There are reasons to believe that at some future time, vaccines which are individualized (similar to the Memgen vaccine) may be useful along with chemotherapy to treat a patient’s tumor more specifically. Targeted differences may also be employed to attack some tumors (think CLL clones) that lack certain genes and hence fail to produce certain proteins.
There are many new treatments being looked into, including newer monoclonals and SMIPs, PARP 1 inhibitors and others. Another promising approach includes methods (such as some of the current Abbott drugs) to mobilize CLL cells from their protective lairs in bone marrow and lymph nodes.
My only concern is that these newer techniques are not ready for prime time and may not be useful for many of us who already have “skin in the game”.
To answer Eileen’s question, I must point out that she misunderstood what I wrote. I have never had any fludarabine or cyclophosphamide. The use of cyclophosphamide is of value in many protocols, especially when given in concert with (or recently as a follow up to) fludarabine, and, most especially in patients with a lot of lymphadenopathy.

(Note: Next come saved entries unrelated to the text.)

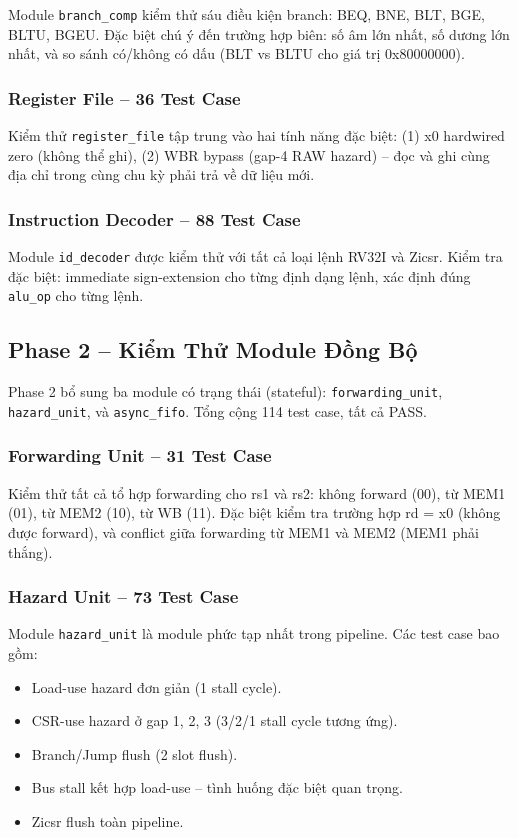 Module \texttt{branch\_comp} kiểm thử sáu điều kiện branch: BEQ, BNE, BLT, BGE, BLTU, BGEU. Đặc biệt chú ý đến trường hợp biên: số âm lớn nhất, số dương lớn nhất, và so sánh có/không có dấu (BLT vs BLTU cho giá trị 0x80000000).

\subsubsection{Register File -- 36 Test Case}

Kiểm thử \texttt{register\_file} tập trung vào hai tính năng đặc biệt: (1) x0 hardwired zero (không thể ghi), (2) WBR bypass (gap-4 RAW hazard) -- đọc và ghi cùng địa chỉ trong cùng chu kỳ phải trả về dữ liệu mới.

\subsubsection{Instruction Decoder -- 88 Test Case}

Module \texttt{id\_decoder} được kiểm thử với tất cả loại lệnh RV32I và Zicsr. Kiểm tra đặc biệt: immediate sign-extension cho từng định dạng lệnh, xác định đúng \texttt{alu\_op} cho từng lệnh.

\subsection{Phase 2 -- Kiểm Thử Module Đồng Bộ}

Phase 2 bổ sung ba module có trạng thái (stateful): \texttt{forwarding\_unit}, \texttt{hazard\_unit}, và \texttt{async\_fifo}. Tổng cộng 114 test case, tất cả PASS.

\subsubsection{Forwarding Unit -- 31 Test Case}

Kiểm thử tất cả tổ hợp forwarding cho rs1 và rs2: không forward (00), từ MEM1 (01), từ MEM2 (10), từ WB (11). Đặc biệt kiểm tra trường hợp rd = x0 (không được forward), và conflict giữa forwarding từ MEM1 và MEM2 (MEM1 phải thắng).

\subsubsection{Hazard Unit -- 73 Test Case}

Module \texttt{hazard\_unit} là module phức tạp nhất trong pipeline. Các test case bao gồm:
\begin{itemize}
    \item Load-use hazard đơn giản (1 stall cycle).
    \item CSR-use hazard ở gap 1, 2, 3 (3/2/1 stall cycle tương ứng).
    \item Branch/Jump flush (2 slot flush).
    \item Bus stall kết hợp load-use -- tình huống đặc biệt quan trọng.
    \item Zicsr flush toàn pipeline.
\end{itemize}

To answer Mark’s question: for better or worse, I chose to begin treatment with a combination of alemtuzumab and rituximab because I had rapid growth of the CLL in my marrow and peripheral blood without too much adenopathy and was aware of the results of research done at the Mayo Clinic and Northwestern University. I did not, however, follow the exact protocols in place at these institutions. I have been fortunate to have had a fairly good response overall, but have no idea what I will do when the need arises for more therapy in the future.
This brings us to the final question that I will address. When I spoke of saving the “Big Guns” I suppose that I was referring to something akin to FCR ahead of a SCT.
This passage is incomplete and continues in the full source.